◆ **Work required**
Up to and including the line that contains "- **Intimidation Props:**", repeat the entries below exactly from the first line on. Do not carry over any pictures.

◆ **Excerpted data**

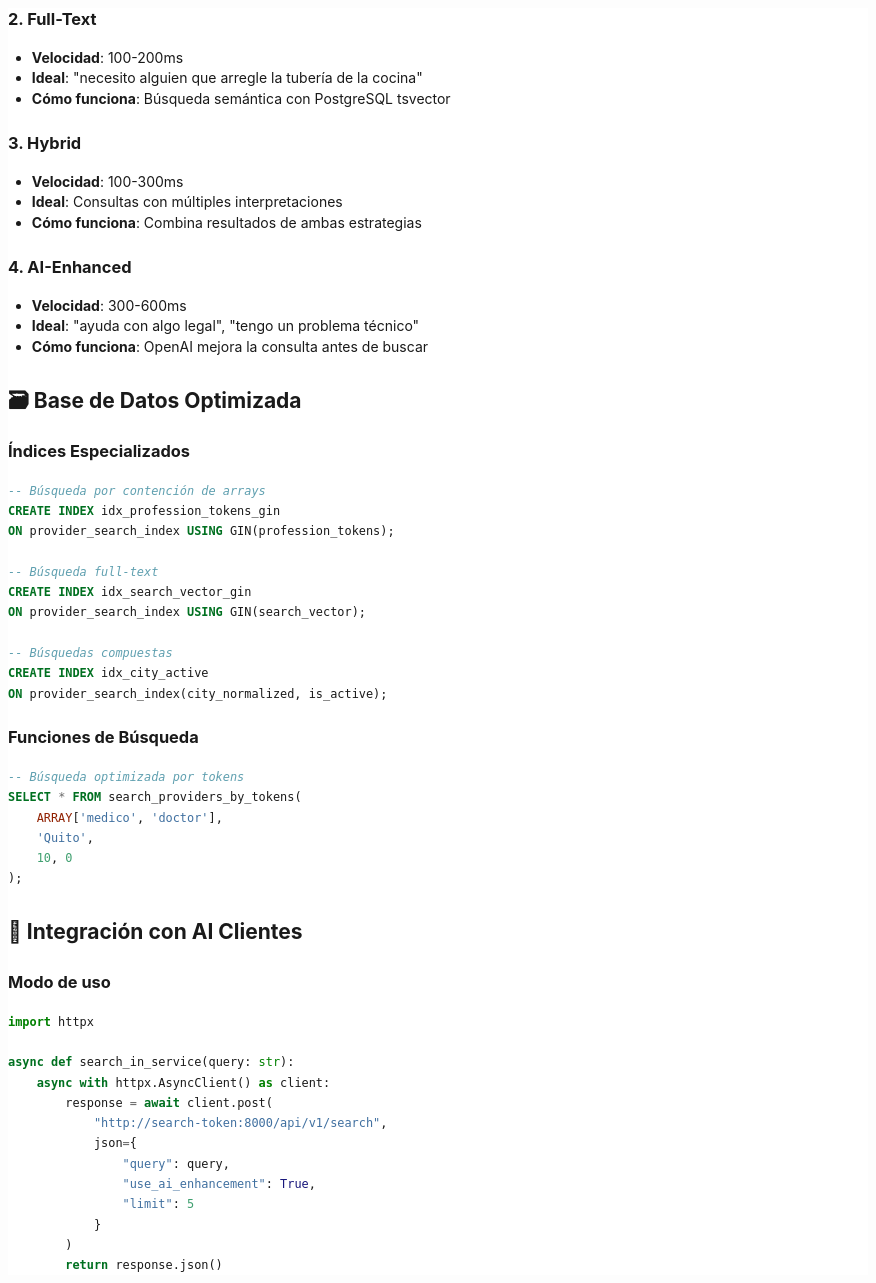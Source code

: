 ### 2. Full-Text
- **Velocidad**: 100-200ms
- **Ideal**: "necesito alguien que arregle la tubería de la cocina"
- **Cómo funciona**: Búsqueda semántica con PostgreSQL tsvector

### 3. Hybrid
- **Velocidad**: 100-300ms
- **Ideal**: Consultas con múltiples interpretaciones
- **Cómo funciona**: Combina resultados de ambas estrategias

### 4. AI-Enhanced
- **Velocidad**: 300-600ms
- **Ideal**: "ayuda con algo legal", "tengo un problema técnico"
- **Cómo funciona**: OpenAI mejora la consulta antes de buscar

## 🗃️ Base de Datos Optimizada

### Índices Especializados

```sql
-- Búsqueda por contención de arrays
CREATE INDEX idx_profession_tokens_gin
ON provider_search_index USING GIN(profession_tokens);

-- Búsqueda full-text
CREATE INDEX idx_search_vector_gin
ON provider_search_index USING GIN(search_vector);

-- Búsquedas compuestas
CREATE INDEX idx_city_active
ON provider_search_index(city_normalized, is_active);
```

### Funciones de Búsqueda

```sql
-- Búsqueda optimizada por tokens
SELECT * FROM search_providers_by_tokens(
    ARRAY['medico', 'doctor'],
    'Quito',
    10, 0
);
```

## 🔄 Integración con AI Clientes

### Modo de uso

```python
import httpx

async def search_in_service(query: str):
    async with httpx.AsyncClient() as client:
        response = await client.post(
            "http://search-token:8000/api/v1/search",
            json={
                "query": query,
                "use_ai_enhancement": True,
                "limit": 5
            }
        )
        return response.json()
```
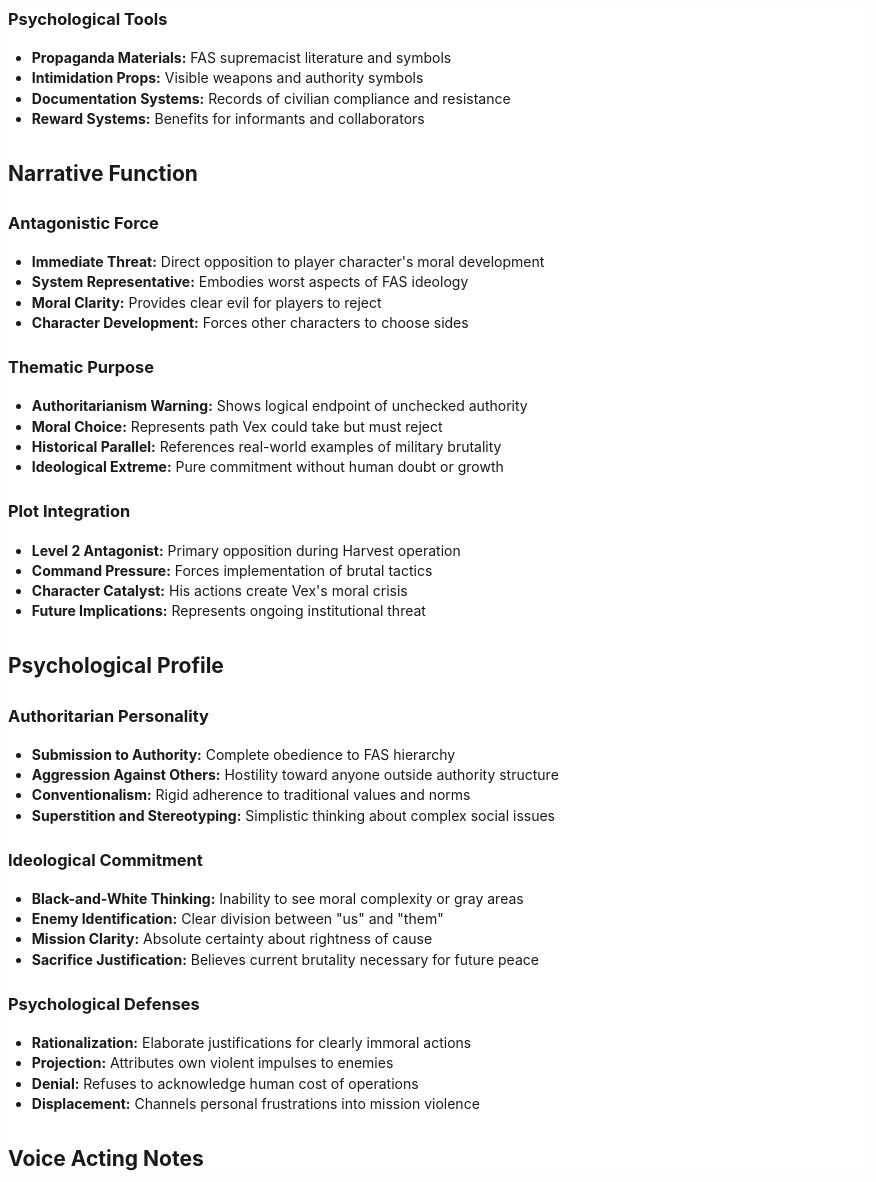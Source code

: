 ### Psychological Tools
- **Propaganda Materials:** FAS supremacist literature and symbols
- **Intimidation Props:** Visible weapons and authority symbols
- **Documentation Systems:** Records of civilian compliance and resistance
- **Reward Systems:** Benefits for informants and collaborators

## Narrative Function

### Antagonistic Force
- **Immediate Threat:** Direct opposition to player character's moral development
- **System Representative:** Embodies worst aspects of FAS ideology
- **Moral Clarity:** Provides clear evil for players to reject
- **Character Development:** Forces other characters to choose sides

### Thematic Purpose
- **Authoritarianism Warning:** Shows logical endpoint of unchecked authority
- **Moral Choice:** Represents path Vex could take but must reject
- **Historical Parallel:** References real-world examples of military brutality
- **Ideological Extreme:** Pure commitment without human doubt or growth

### Plot Integration
- **Level 2 Antagonist:** Primary opposition during Harvest operation
- **Command Pressure:** Forces implementation of brutal tactics
- **Character Catalyst:** His actions create Vex's moral crisis
- **Future Implications:** Represents ongoing institutional threat

## Psychological Profile

### Authoritarian Personality
- **Submission to Authority:** Complete obedience to FAS hierarchy
- **Aggression Against Others:** Hostility toward anyone outside authority structure
- **Conventionalism:** Rigid adherence to traditional values and norms
- **Superstition and Stereotyping:** Simplistic thinking about complex social issues

### Ideological Commitment
- **Black-and-White Thinking:** Inability to see moral complexity or gray areas
- **Enemy Identification:** Clear division between "us" and "them"
- **Mission Clarity:** Absolute certainty about rightness of cause
- **Sacrifice Justification:** Believes current brutality necessary for future peace

### Psychological Defenses
- **Rationalization:** Elaborate justifications for clearly immoral actions
- **Projection:** Attributes own violent impulses to enemies
- **Denial:** Refuses to acknowledge human cost of operations
- **Displacement:** Channels personal frustrations into mission violence

## Voice Acting Notes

◆ **Task output**
Source code

: ### 2. Full-Text
- **Velocidad**: 100-200ms
- **Ideal**: "necesito alguien que arregle la tubería de la cocina"
- **Cómo funciona**: Búsqueda semántica con PostgreSQL tsvector

### 3. Hybrid
- **Velocidad**: 100-300ms
- **Ideal**: Consultas con múltiples interpretaciones
- **Cómo funciona**: Combina resultados de ambas estrategias

### 4. AI-Enhanced
- **Velocidad**: 300-600ms
- **Ideal**: "ayuda con algo legal", "tengo un problema técnico"
- **Cómo funciona**: OpenAI mejora la consulta antes de buscar

## 🗃️ Base de Datos Optimizada

### Índices Especializados

```sql
-- Búsqueda por contención de arrays
CREATE INDEX idx_profession_tokens_gin
ON provider_search_index USING GIN(profession_tokens);

-- Búsqueda full-text
CREATE INDEX idx_search_vector_gin
ON provider_search_index USING GIN(search_vector);

-- Búsquedas compuestas
CREATE INDEX idx_city_active
ON provider_search_index(city_normalized, is_active);
```

### Funciones de Búsqueda

```sql
-- Búsqueda optimizada por tokens
SELECT * FROM search_providers_by_tokens(
    ARRAY['medico', 'doctor'],
    'Quito',
    10, 0
);
```

## 🔄 Integración con AI Clientes

### Modo de uso

```python
import httpx

async def search_in_service(query: str):
    async with httpx.AsyncClient() as client:
        response = await client.post(
            "http://search-token:8000/api/v1/search",
            json={
                "query": query,
                "use_ai_enhancement": True,
                "limit": 5
            }
        )
        return response.json()
```
Source code

: ### Psychological Tools
- **Propaganda Materials:** FAS supremacist literature and symbols
- **Intimidation Props:** Visible weapons and authority symbols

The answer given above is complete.